Scientists in the U.S. are preparing for the dramatic moment when the world's most powerful laser unleashes the nuclear force that lights up the Sun and achieves "ignition".

At that moment, 192 laser beams housed in a building the size of three football pitches will focus on a target the size of a peppercorn to trigger a self-sustaining fusion reaction.

If all goes according to plan, this could be achieved in October. Although no more than a test of the technology, it could mark the start of a revolution that will change the science and politics of energy forever.

Scientists have spent decades chasing the dream of fusion power, which holds out the promise of producing unlimited amounts of clean energy from hydrogen, the most abundant element in the universe.

Nuclear fusion happens when the nuclei of atoms are driven together so hard that they fuse to form a heavier particle. A self-sustaining chain reaction occurs as more atomic nuclei collide, releasing huge amounts of energy in the process.

Stars are driven by nuclear fusion, as is the immense destructive power of the hydrogen bomb.
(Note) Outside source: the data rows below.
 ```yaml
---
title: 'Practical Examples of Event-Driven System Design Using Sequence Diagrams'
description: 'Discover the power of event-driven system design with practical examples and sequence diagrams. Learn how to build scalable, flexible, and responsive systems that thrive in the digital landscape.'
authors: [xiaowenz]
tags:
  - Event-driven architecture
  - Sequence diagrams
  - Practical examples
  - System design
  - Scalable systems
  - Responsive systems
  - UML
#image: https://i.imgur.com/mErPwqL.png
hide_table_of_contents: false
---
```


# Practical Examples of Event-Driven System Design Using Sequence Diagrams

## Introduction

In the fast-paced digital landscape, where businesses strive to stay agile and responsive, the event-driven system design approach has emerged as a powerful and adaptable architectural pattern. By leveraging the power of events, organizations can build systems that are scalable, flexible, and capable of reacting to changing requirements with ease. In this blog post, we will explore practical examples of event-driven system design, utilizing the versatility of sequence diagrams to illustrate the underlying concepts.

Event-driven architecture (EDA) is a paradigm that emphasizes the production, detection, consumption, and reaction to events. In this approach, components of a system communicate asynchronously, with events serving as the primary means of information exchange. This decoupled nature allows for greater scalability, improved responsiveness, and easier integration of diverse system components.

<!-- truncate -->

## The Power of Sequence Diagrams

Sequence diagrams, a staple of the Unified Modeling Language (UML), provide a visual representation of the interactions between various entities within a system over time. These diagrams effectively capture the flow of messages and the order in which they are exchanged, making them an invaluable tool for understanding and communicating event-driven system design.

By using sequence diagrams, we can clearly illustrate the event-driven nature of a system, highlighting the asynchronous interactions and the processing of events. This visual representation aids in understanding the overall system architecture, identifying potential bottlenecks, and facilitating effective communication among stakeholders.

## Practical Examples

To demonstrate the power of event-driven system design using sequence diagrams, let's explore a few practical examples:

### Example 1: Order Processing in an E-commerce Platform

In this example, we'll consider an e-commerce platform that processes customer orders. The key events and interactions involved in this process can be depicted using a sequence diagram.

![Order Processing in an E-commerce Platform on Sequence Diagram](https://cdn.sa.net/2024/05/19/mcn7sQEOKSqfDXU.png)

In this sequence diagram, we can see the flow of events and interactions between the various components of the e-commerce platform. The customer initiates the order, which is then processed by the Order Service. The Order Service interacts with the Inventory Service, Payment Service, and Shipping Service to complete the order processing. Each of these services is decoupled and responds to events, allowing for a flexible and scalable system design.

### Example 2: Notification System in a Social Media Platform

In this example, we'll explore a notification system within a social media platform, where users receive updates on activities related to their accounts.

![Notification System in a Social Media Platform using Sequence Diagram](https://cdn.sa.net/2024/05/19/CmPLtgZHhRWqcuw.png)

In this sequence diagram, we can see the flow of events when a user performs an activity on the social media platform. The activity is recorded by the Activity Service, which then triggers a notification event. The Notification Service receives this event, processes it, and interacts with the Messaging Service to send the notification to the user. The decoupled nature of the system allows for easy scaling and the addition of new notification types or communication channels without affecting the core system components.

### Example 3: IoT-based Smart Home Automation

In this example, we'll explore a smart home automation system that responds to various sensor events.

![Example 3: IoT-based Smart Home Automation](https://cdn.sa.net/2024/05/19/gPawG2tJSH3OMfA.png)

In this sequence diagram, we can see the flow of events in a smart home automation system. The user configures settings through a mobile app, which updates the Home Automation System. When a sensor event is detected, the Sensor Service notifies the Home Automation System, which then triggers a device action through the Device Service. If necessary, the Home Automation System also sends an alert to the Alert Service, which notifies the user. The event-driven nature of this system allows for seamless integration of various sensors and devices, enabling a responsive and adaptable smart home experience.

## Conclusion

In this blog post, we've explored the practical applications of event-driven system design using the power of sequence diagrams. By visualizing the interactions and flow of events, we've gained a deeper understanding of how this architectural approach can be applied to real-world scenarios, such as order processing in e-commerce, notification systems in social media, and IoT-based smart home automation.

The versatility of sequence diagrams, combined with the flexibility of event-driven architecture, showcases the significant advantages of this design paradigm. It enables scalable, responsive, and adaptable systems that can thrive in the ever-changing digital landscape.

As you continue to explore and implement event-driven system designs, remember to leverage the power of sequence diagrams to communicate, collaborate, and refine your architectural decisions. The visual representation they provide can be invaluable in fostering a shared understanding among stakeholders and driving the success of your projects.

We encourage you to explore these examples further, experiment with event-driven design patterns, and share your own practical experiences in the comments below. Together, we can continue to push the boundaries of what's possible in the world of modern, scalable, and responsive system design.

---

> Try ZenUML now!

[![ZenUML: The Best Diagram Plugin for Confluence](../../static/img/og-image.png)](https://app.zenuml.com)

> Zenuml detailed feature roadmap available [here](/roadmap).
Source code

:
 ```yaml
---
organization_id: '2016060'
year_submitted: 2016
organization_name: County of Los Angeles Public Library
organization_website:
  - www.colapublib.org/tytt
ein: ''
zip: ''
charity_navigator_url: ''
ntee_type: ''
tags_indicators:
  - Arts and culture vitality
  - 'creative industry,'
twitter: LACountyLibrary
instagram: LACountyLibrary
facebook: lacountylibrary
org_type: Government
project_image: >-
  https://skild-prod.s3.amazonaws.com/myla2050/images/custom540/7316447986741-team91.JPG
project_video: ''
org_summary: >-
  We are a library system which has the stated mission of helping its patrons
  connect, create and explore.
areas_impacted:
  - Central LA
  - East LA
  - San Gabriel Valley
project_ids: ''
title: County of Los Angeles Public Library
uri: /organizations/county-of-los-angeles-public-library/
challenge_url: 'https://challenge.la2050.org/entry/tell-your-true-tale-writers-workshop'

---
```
But no one has yet managed to contain and sustain a fusion reaction under controlled conditions.

The biggest problem facing fusion scientists is how to generate the enormous temperatures and pressures necessary for long enough in a confined space.
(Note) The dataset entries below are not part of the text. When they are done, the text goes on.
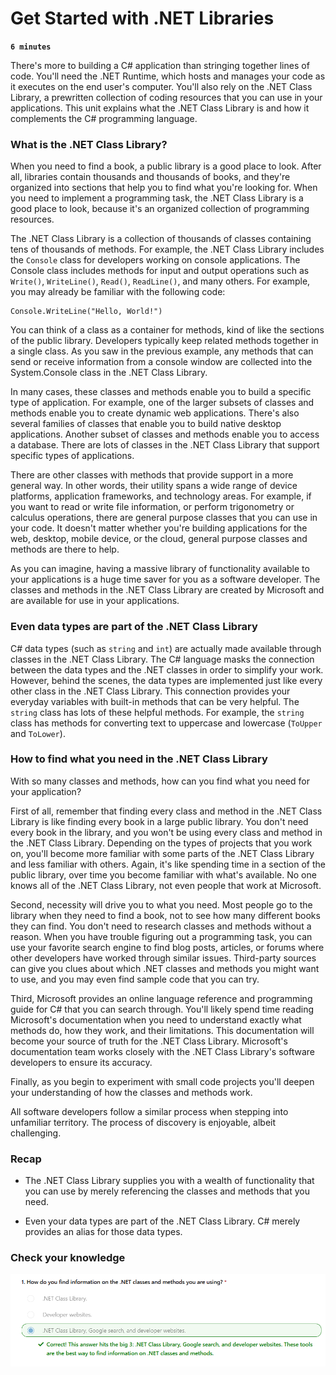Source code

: # Get Started with .NET Libraries

**`6 minutes`**

There's more to building a C# application than stringing together lines of code. You'll need the .NET Runtime, which hosts and manages your code as it executes on the end user's computer. You'll also rely on the .NET Class Library, a prewritten collection of coding resources that you can use in your applications. This unit explains what the .NET Class Library is and how it complements the C# programming language.

### What is the .NET Class Library?

When you need to find a book, a public library is a good place to look. After all, libraries contain thousands and thousands of books, and they're organized into sections that help you to find what you're looking for. When you need to implement a programming task, the .NET Class Library is a good place to look, because it's an organized collection of programming resources.

The .NET Class Library is a collection of thousands of classes containing tens of thousands of methods. For example, the .NET Class Library includes the `Console` class for developers working on console applications. The Console class includes methods for input and output operations such as `Write()`, `WriteLine()`, `Read()`, `ReadLine()`, and many others. For example, you may already be familiar with the following code:

```
Console.WriteLine("Hello, World!")
```

You can think of a class as a container for methods, kind of like the sections of the public library. Developers typically keep related methods together in a single class. As you saw in the previous example, any methods that can send or receive information from a console window are collected into the System.Console class in the .NET Class Library.

In many cases, these classes and methods enable you to build a specific type of application. For example, one of the larger subsets of classes and methods enable you to create dynamic web applications. There's also several families of classes that enable you to build native desktop applications. Another subset of classes and methods enable you to access a database. There are lots of classes in the .NET Class Library that support specific types of applications.

There are other classes with methods that provide support in a more general way. In other words, their utility spans a wide range of device platforms, application frameworks, and technology areas. For example, if you want to read or write file information, or perform trigonometry or calculus operations, there are general purpose classes that you can use in your code. It doesn't matter whether you're building applications for the web, desktop, mobile device, or the cloud, general purpose classes and methods are there to help.

As you can imagine, having a massive library of functionality available to your applications is a huge time saver for you as a software developer. The classes and methods in the .NET Class Library are created by Microsoft and are available for use in your applications.

### Even data types are part of the .NET Class Library

C# data types (such as `string` and `int`) are actually made available through classes in the .NET Class Library. The C# language masks the connection between the data types and the .NET classes in order to simplify your work. However, behind the scenes, the data types are implemented just like every other class in the .NET Class Library. This connection provides your everyday variables with built-in methods that can be very helpful. The `string` class has lots of these helpful methods. For example, the `string` class has methods for converting text to uppercase and lowercase (`ToUpper` and `ToLower`).

### How to find what you need in the .NET Class Library

With so many classes and methods, how can you find what you need for your application?

First of all, remember that finding every class and method in the .NET Class Library is like finding every book in a large public library. You don't need every book in the library, and you won't be using every class and method in the .NET Class Library. Depending on the types of projects that you work on, you'll become more familiar with some parts of the .NET Class Library and less familiar with others. Again, it's like spending time in a section of the public library, over time you become familiar with what's available. No one knows all of the .NET Class Library, not even people that work at Microsoft.

Second, necessity will drive you to what you need. Most people go to the library when they need to find a book, not to see how many different books they can find. You don't need to research classes and methods without a reason. When you have trouble figuring out a programming task, you can use your favorite search engine to find blog posts, articles, or forums where other developers have worked through similar issues. Third-party sources can give you clues about which .NET classes and methods you might want to use, and you may even find sample code that you can try.

Third, Microsoft provides an online language reference and programming guide for C# that you can search through. You'll likely spend time reading Microsoft's documentation when you need to understand exactly what methods do, how they work, and their limitations. This documentation will become your source of truth for the .NET Class Library. Microsoft's documentation team works closely with the .NET Class Library's software developers to ensure its accuracy.

Finally, as you begin to experiment with small code projects you'll deepen your understanding of how the classes and methods work.

All software developers follow a similar process when stepping into unfamiliar territory. The process of discovery is enjoyable, albeit challenging.

### Recap

- The .NET Class Library supplies you with a wealth of functionality that you can use by merely referencing the classes and methods that you need.

- Even your data types are part of the .NET Class Library. C# merely provides an alias for those data types.


### Check your knowledge

![alt text](image.png)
Self-sustaining fusion requires conditions more extreme than at the centre of the Sun, with temperatures of around 100 million centigrade.

At the new National Ignition Facility (NIF) at Lawrence Livermore National Laboratory in California, scientists are closer to overcoming this hurdle than anyone has been before.

The 10-storey high NIF is a £2 billion sledgehammer built to crack a nut.

Opened last year, the facility houses an array of optical and electronic devices designed to split a laser 192 ways and boost the combined energy of the beams to 1.8 megajoules.

At its heart the "nut" is a tiny beryllium capsule the size of a peppercorn, designed to hold a dash of nuclear fuel in the form of deuterium and tritium.

Both are isotopes, or different atomic versions, of hydrogen.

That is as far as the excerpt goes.